[Dataset entries]
*** Block opens ***

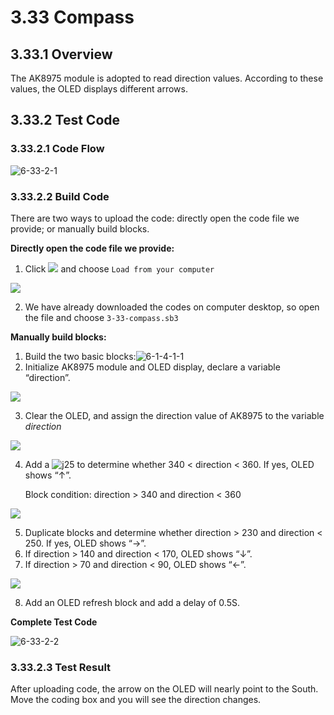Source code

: # 3.33 Compass

## 3.33.1 Overview

The AK8975 module is adopted to read direction values. According to these values, the OLED displays different arrows.

## 3.33.2 Test Code

### 3.33.2.1 Code Flow

![6-33-2-1](./media/6-33-2-1.png)

### 3.33.2.2 Build Code

There are two ways to upload the code: directly open the code file we provide; or manually build blocks.

**Directly open the code file we provide:**

1. Click ![](./media/j68.png) and choose `Load from your computer`

![](./media/j67.png)

2. We have already downloaded the codes on computer desktop, so open the file and choose `3-33-compass.sb3`

**Manually build blocks:**

1. Build the two basic blocks:![6-1-4-1-1](./media/6-1-4-1-1.png)
2. Initialize AK8975 module and OLED display, declare a variable “direction”.

![](./media/6-33-2-2-1.png)

3. Clear the OLED, and assign the direction value of AK8975 to the variable *direction*

![](./media/6-33-2-2-2.png)

4. Add a ![j25](./media/j25.png) to determine whether 340 < direction < 360. If yes, OLED shows “↑”.

   Block condition: direction > 340 and direction < 360

![](./media/6-33-2-2-3.png)

5. Duplicate blocks and determine whether direction > 230 and direction < 250. If yes, OLED shows “→”.
6. If direction > 140 and direction < 170, OLED shows “↓”.
7. If direction > 70 and direction < 90, OLED shows “←”.

![](./media/6-33-2-2-4.png)

8. Add an OLED refresh block and add a delay of 0.5S.

**Complete Test Code**

![6-33-2-2](./media/6-33-2-2.png)

### 3.33.2.3 Test Result

After uploading code, the arrow on the OLED will nearly point to the South. Move the coding box and you will see the direction changes.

*** Block closes ***

List every line above that contains the word "OLED".

The AK8975 module is adopted to read direction values. According to these values, the OLED displays different arrows.
2. Initialize AK8975 module and OLED display, declare a variable “direction”.
3. Clear the OLED, and assign the direction value of AK8975 to the variable *direction*
4. Add a ![j25](./media/j25.png) to determine whether 340 < direction < 360. If yes, OLED shows “↑”.
5. Duplicate blocks and determine whether direction > 230 and direction < 250. If yes, OLED shows “→”.
6. If direction > 140 and direction < 170, OLED shows “↓”.
7. If direction > 70 and direction < 90, OLED shows “←”.
8. Add an OLED refresh block and add a delay of 0.5S.
After uploading code, the arrow on the OLED will nearly point to the South. Move the coding box and you will see the direction changes.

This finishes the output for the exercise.